_Entries provided:_
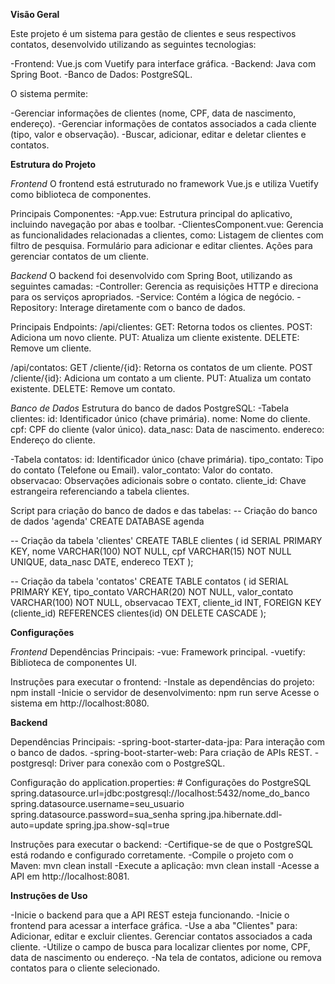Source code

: **Visão Geral**

Este projeto é um sistema para gestão de clientes e seus respectivos contatos, desenvolvido utilizando as seguintes tecnologias:

-Frontend: Vue.js com Vuetify para interface gráfica.
-Backend: Java com Spring Boot.
-Banco de Dados: PostgreSQL.

O sistema permite:

-Gerenciar informações de clientes (nome, CPF, data de nascimento, endereço).
-Gerenciar informações de contatos associados a cada cliente (tipo, valor e observação).
-Buscar, adicionar, editar e deletar clientes e contatos.


**Estrutura do Projeto**

*Frontend*
O frontend está estruturado no framework Vue.js e utiliza Vuetify como biblioteca de componentes.

Principais Componentes:
-App.vue: Estrutura principal do aplicativo, incluindo navegação por abas e toolbar.
-ClientesComponent.vue: Gerencia as funcionalidades relacionadas a clientes, como:
    Listagem de clientes com filtro de pesquisa.
    Formulário para adicionar e editar clientes.
    Ações para gerenciar contatos de um cliente.

*Backend*
O backend foi desenvolvido com Spring Boot, utilizando as seguintes camadas:
-Controller: Gerencia as requisições HTTP e direciona para os serviços apropriados.
-Service: Contém a lógica de negócio.
-Repository: Interage diretamente com o banco de dados.

Principais Endpoints:
/api/clientes:
  GET: Retorna todos os clientes.
  POST: Adiciona um novo cliente.
  PUT: Atualiza um cliente existente.
  DELETE: Remove um cliente.

/api/contatos:
  GET /cliente/{id}: Retorna os contatos de um cliente.
  POST /cliente/{id}: Adiciona um contato a um cliente.
  PUT: Atualiza um contato existente.
  DELETE: Remove um contato.

*Banco de Dados*
Estrutura do banco de dados PostgreSQL:
-Tabela clientes:
  id: Identificador único (chave primária).
  nome: Nome do cliente.
  cpf: CPF do cliente (valor único).
  data_nasc: Data de nascimento.
  endereco: Endereço do cliente.

-Tabela contatos:
  id: Identificador único (chave primária).
  tipo_contato: Tipo do contato (Telefone ou Email).
  valor_contato: Valor do contato.
  observacao: Observações adicionais sobre o contato.
  cliente_id: Chave estrangeira referenciando a tabela clientes.

Script para criação do banco de dados e das tabelas:
  -- Criação do banco de dados 'agenda'
  CREATE DATABASE agenda
  
  -- Criação da tabela 'clientes'
  CREATE TABLE clientes (
      id SERIAL PRIMARY KEY,
      nome VARCHAR(100) NOT NULL,
      cpf VARCHAR(15) NOT NULL UNIQUE,
      data_nasc DATE,
      endereco TEXT
  );
  
  -- Criação da tabela 'contatos'
  CREATE TABLE contatos (
      id SERIAL PRIMARY KEY,
      tipo_contato VARCHAR(20) NOT NULL,
      valor_contato VARCHAR(100) NOT NULL,
      observacao TEXT,
      cliente_id INT,
      FOREIGN KEY (cliente_id) REFERENCES clientes(id) ON DELETE CASCADE
  );

  **Configurações**

*Frontend*
Dependências Principais:
-vue: Framework principal.
-vuetify: Biblioteca de componentes UI.

Instruções para executar o frontend:
-Instale as dependências do projeto:
    npm install
-Inicie o servidor de desenvolvimento:
    npm run serve
Acesse o sistema em http://localhost:8080.

**Backend**

Dependências Principais:
-spring-boot-starter-data-jpa: Para interação com o banco de dados.
-spring-boot-starter-web: Para criação de APIs REST.
-postgresql: Driver para conexão com o PostgreSQL.

Configuração do application.properties:
    # Configurações do PostgreSQL
    spring.datasource.url=jdbc:postgresql://localhost:5432/nome_do_banco
    spring.datasource.username=seu_usuario
    spring.datasource.password=sua_senha
    spring.jpa.hibernate.ddl-auto=update
    spring.jpa.show-sql=true

Instruções para executar o backend:
-Certifique-se de que o PostgreSQL está rodando e configurado corretamente.
-Compile o projeto com o Maven:
    mvn clean install
-Execute a aplicação:
    mvn clean install
-Acesse a API em http://localhost:8081.


**Instruções de Uso**

-Inicie o backend para que a API REST esteja funcionando.
-Inicie o frontend para acessar a interface gráfica.
-Use a aba "Clientes" para:
    Adicionar, editar e excluir clientes.
    Gerenciar contatos associados a cada cliente.
-Utilize o campo de busca para localizar clientes por nome, CPF, data de nascimento ou endereço.
-Na tela de contatos, adicione ou remova contatos para o cliente selecionado.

_What this task involves:_ All of the entries, apart from the pictures, must be returned exactly.

_Output below:_
Source code

: **Visão Geral**

Este projeto é um sistema para gestão de clientes e seus respectivos contatos, desenvolvido utilizando as seguintes tecnologias:

-Frontend: Vue.js com Vuetify para interface gráfica.
-Backend: Java com Spring Boot.
-Banco de Dados: PostgreSQL.

O sistema permite:

-Gerenciar informações de clientes (nome, CPF, data de nascimento, endereço).
-Gerenciar informações de contatos associados a cada cliente (tipo, valor e observação).
-Buscar, adicionar, editar e deletar clientes e contatos.


**Estrutura do Projeto**

*Frontend*
O frontend está estruturado no framework Vue.js e utiliza Vuetify como biblioteca de componentes.

Principais Componentes:
-App.vue: Estrutura principal do aplicativo, incluindo navegação por abas e toolbar.
-ClientesComponent.vue: Gerencia as funcionalidades relacionadas a clientes, como:
    Listagem de clientes com filtro de pesquisa.
    Formulário para adicionar e editar clientes.
    Ações para gerenciar contatos de um cliente.

*Backend*
O backend foi desenvolvido com Spring Boot, utilizando as seguintes camadas:
-Controller: Gerencia as requisições HTTP e direciona para os serviços apropriados.
-Service: Contém a lógica de negócio.
-Repository: Interage diretamente com o banco de dados.

Principais Endpoints:
/api/clientes:
  GET: Retorna todos os clientes.
  POST: Adiciona um novo cliente.
  PUT: Atualiza um cliente existente.
  DELETE: Remove um cliente.

/api/contatos:
  GET /cliente/{id}: Retorna os contatos de um cliente.
  POST /cliente/{id}: Adiciona um contato a um cliente.
  PUT: Atualiza um contato existente.
  DELETE: Remove um contato.

*Banco de Dados*
Estrutura do banco de dados PostgreSQL:
-Tabela clientes:
  id: Identificador único (chave primária).
  nome: Nome do cliente.
  cpf: CPF do cliente (valor único).
  data_nasc: Data de nascimento.
  endereco: Endereço do cliente.

-Tabela contatos:
  id: Identificador único (chave primária).
  tipo_contato: Tipo do contato (Telefone ou Email).
  valor_contato: Valor do contato.
  observacao: Observações adicionais sobre o contato.
  cliente_id: Chave estrangeira referenciando a tabela clientes.

Script para criação do banco de dados e das tabelas:
  -- Criação do banco de dados 'agenda'
  CREATE DATABASE agenda
  
  -- Criação da tabela 'clientes'
  CREATE TABLE clientes (
      id SERIAL PRIMARY KEY,
      nome VARCHAR(100) NOT NULL,
      cpf VARCHAR(15) NOT NULL UNIQUE,
      data_nasc DATE,
      endereco TEXT
  );
  
  -- Criação da tabela 'contatos'
  CREATE TABLE contatos (
      id SERIAL PRIMARY KEY,
      tipo_contato VARCHAR(20) NOT NULL,
      valor_contato VARCHAR(100) NOT NULL,
      observacao TEXT,
      cliente_id INT,
      FOREIGN KEY (cliente_id) REFERENCES clientes(id) ON DELETE CASCADE
  );

  **Configurações**

*Frontend*
Dependências Principais:
-vue: Framework principal.
-vuetify: Biblioteca de componentes UI.

Instruções para executar o frontend:
-Instale as dependências do projeto:
    npm install
-Inicie o servidor de desenvolvimento:
    npm run serve
Acesse o sistema em http://localhost:8080.

**Backend**

Dependências Principais:
-spring-boot-starter-data-jpa: Para interação com o banco de dados.
-spring-boot-starter-web: Para criação de APIs REST.
-postgresql: Driver para conexão com o PostgreSQL.

Configuração do application.properties:
    # Configurações do PostgreSQL
    spring.datasource.url=jdbc:postgresql://localhost:5432/nome_do_banco
    spring.datasource.username=seu_usuario
    spring.datasource.password=sua_senha
    spring.jpa.hibernate.ddl-auto=update
    spring.jpa.show-sql=true

Instruções para executar o backend:
-Certifique-se de que o PostgreSQL está rodando e configurado corretamente.
-Compile o projeto com o Maven:
    mvn clean install
-Execute a aplicação:
    mvn clean install
-Acesse a API em http://localhost:8081.


**Instruções de Uso**

-Inicie o backend para que a API REST esteja funcionando.
-Inicie o frontend para acessar a interface gráfica.
-Use a aba "Clientes" para:
    Adicionar, editar e excluir clientes.
    Gerenciar contatos associados a cada cliente.
-Utilize o campo de busca para localizar clientes por nome, CPF, data de nascimento ou endereço.
-Na tela de contatos, adicione ou remova contatos para o cliente selecionado.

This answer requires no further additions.